The intense wildfires in California can basically all be attributed to PG&E, the private company that runs all of our power here. There is no incentive for them to properly check, maintain, and update their infrastructure, and thus extreme conditions cause breakdowns. Part of it is also definitely that we don't do controlled burns like the native american tribes did before us, but easily broken power systems do not help.
Brilliant explanation of the whole debacle. Thank you
Because as we all know having private companies running human necessities never goes wrong....
What is a "human necessity" is always a matter of opinion, and never an absolute fact.
Why shouldn't non-governmental organisations be allowed to run energy supplies?
@@lochnessmunster1189 I'm sorry what semantic arse did you pull that out of. "Oh well you can't define human necessities can you checkmate" except I can, something that leads to death without it... Not very hard to understand
@@lonelyone69 So, is vitamin C a human necessity?
@@lochnessmunster1189 yes which we get from... Food omg... Look it's a human necessity holy shit.
@@lonelyone69 Right, so private companies producing food isn't a great idea?
I feel for you Brits. Down here in Aus we are facing similar.
Great video. I'm American so I knew it was bad, but didn't know the full scope or story. Fascinating as it is frustrating.
The one great thing about the Tories excessive push for privatisation and capitalisation of everything in the country is they've disproved their own philosophy more effectively than anyone else could have. The downside is the UK had to be destroyed in the process. Maybe the other countries can learn from this although probably not as capital and billionaires rule everything now so there's no getting the power out of their hands without probably more extensive collapses.
I built my own off grid system. It`s easy to do and you can do it in staged. It cost about £2000 when I finished but saved me a fortune whilst the batteries lasted. It`s just a canal boat type set up but bigger. Now the batteries have dead I`ve just connected the panels to the grid with mini off grid inverters. This is the way forward for poor people like me. Buy a few solar panels when you can afford it and a small mini grid tied inverter. You can use as many mini grid inverters as you like. So just add to the system when you can afford to. I just have the panels on sheds etc. You can plug them into any mains socket even ones in out buildings. I got up to 2 kilowatts which means I have lots of spare energy which I send to the hot water tank using a solar immersion diverter. So I have as much hot water in the summer as I need. I am lucky to have a wood burner that also heats the water so I don`t pay for heating or hot water. No gas bill and electric is £26 a month.

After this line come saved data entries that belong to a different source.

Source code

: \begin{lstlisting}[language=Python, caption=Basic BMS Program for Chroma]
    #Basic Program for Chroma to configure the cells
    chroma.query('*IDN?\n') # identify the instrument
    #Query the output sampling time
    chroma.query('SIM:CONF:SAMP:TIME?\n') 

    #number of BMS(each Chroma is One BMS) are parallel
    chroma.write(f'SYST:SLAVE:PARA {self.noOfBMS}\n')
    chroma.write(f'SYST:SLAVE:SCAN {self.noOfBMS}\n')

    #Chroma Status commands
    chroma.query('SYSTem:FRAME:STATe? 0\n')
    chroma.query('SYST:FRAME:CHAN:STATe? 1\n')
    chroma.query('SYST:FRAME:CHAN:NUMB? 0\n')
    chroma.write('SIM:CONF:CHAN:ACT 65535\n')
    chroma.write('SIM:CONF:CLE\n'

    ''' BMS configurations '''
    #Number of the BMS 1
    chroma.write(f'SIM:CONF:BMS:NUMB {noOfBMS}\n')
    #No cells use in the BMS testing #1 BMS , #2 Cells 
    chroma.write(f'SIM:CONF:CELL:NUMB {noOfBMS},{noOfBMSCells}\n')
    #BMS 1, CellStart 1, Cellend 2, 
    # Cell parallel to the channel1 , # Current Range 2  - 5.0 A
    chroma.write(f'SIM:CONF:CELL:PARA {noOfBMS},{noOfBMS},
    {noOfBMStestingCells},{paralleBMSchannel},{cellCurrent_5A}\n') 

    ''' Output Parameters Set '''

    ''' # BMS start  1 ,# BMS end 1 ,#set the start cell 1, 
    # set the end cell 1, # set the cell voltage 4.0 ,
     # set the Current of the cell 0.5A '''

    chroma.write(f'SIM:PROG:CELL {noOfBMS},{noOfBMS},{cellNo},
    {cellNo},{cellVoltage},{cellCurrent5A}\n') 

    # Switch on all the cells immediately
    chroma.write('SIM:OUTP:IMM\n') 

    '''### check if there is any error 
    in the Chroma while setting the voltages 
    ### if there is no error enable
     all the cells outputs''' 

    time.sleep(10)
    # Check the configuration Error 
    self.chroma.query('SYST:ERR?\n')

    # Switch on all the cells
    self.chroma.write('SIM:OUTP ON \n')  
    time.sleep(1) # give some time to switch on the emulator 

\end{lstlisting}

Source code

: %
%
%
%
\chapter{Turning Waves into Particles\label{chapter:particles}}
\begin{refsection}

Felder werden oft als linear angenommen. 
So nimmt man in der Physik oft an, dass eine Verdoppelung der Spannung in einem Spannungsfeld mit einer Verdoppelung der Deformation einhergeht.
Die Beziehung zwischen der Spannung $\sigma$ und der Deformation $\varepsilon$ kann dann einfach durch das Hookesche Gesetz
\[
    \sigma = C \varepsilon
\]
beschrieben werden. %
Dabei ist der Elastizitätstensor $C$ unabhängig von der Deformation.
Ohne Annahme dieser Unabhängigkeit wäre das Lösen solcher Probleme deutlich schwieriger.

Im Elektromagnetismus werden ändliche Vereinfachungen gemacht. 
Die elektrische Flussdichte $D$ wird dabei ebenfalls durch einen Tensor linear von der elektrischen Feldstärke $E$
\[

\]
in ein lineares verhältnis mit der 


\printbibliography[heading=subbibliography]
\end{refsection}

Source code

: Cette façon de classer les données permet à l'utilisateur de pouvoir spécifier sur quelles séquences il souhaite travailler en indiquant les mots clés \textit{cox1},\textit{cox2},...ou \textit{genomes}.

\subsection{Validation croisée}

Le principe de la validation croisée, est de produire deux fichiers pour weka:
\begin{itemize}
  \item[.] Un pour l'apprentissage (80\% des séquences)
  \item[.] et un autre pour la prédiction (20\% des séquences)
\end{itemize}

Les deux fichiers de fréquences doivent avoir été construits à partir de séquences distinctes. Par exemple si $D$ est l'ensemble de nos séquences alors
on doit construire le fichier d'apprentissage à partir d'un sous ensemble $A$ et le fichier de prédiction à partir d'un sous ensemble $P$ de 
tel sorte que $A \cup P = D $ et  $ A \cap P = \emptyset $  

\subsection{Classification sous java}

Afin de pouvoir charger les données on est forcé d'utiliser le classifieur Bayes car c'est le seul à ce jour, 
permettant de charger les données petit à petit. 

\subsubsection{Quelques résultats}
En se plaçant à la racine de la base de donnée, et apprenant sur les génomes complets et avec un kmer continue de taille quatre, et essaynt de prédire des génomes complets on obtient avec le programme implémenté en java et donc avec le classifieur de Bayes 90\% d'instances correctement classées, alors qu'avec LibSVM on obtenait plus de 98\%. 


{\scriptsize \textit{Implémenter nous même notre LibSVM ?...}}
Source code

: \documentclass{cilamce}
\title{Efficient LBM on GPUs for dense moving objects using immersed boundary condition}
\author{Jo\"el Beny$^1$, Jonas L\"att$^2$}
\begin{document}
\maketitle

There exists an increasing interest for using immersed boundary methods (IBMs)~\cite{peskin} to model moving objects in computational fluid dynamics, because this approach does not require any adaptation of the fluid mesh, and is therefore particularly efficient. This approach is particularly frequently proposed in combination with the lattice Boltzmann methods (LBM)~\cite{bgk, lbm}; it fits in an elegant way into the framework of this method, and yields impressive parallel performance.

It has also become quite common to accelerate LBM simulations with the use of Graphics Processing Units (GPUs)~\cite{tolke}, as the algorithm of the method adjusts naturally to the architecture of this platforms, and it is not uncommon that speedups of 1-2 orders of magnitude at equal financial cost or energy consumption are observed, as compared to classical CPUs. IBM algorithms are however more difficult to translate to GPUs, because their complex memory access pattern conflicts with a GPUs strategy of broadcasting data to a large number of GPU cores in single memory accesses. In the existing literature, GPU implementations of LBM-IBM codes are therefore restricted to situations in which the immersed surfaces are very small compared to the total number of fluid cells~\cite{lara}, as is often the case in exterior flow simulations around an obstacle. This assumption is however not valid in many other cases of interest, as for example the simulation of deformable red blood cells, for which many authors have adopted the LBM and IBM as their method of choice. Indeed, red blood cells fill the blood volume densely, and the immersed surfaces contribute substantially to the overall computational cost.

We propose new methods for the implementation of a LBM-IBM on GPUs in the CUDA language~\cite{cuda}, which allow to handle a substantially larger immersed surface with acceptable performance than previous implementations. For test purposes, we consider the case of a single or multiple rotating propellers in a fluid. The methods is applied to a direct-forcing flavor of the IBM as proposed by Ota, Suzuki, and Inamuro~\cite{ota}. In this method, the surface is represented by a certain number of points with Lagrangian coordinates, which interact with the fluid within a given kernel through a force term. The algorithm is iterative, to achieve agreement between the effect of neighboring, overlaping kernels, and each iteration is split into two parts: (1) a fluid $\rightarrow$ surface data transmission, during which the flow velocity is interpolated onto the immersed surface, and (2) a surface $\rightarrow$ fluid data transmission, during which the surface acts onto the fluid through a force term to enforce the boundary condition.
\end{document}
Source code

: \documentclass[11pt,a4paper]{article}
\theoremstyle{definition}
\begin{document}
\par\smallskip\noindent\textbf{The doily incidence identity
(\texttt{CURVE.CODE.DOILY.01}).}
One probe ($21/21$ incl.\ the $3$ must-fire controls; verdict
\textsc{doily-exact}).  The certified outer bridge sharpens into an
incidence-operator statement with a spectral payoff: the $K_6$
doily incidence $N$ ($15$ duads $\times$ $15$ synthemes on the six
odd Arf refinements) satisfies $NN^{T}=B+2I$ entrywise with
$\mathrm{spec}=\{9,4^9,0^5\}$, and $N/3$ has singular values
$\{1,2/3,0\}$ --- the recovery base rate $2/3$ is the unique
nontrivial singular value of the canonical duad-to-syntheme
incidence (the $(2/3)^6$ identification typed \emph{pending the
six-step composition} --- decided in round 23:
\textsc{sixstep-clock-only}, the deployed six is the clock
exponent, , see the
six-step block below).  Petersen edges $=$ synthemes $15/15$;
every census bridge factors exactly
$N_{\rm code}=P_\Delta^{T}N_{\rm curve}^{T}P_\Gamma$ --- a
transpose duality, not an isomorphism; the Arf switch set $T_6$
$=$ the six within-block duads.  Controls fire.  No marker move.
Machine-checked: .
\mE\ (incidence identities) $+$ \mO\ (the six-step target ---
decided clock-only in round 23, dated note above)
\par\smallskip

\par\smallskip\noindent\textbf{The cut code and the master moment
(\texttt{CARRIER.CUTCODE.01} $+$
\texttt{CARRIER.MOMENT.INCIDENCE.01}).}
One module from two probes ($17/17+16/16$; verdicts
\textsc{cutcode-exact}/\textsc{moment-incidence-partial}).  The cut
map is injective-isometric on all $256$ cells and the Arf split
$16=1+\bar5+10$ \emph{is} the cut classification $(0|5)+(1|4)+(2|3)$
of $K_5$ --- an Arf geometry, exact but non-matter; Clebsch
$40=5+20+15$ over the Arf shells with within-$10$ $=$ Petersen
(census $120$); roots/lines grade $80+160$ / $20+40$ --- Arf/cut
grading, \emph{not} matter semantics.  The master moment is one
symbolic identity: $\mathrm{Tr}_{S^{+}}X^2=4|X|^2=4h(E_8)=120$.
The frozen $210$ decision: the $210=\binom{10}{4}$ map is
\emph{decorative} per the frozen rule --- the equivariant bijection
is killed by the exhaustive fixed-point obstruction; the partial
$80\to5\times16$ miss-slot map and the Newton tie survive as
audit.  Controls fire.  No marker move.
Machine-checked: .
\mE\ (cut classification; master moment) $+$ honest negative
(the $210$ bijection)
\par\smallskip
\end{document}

Energy policy is one of those areas where the capture of governments by capital is most egregiously on display. It has never and will never result in increased competition, it is purely a commitment to channelling wealth into the hands of rent-seekers. It is illogical, even in high school economics (because what competition could meaningfully exist in a natural monopoly) but it is an amazing tool for wealth extraction.
There is a reason why it came mainly in the late 80's and 90's when the European empires had collapsed. It was basically imperialism within your own borders. If capitalists couldn't take foreign assets they increased their hold over domestic ones.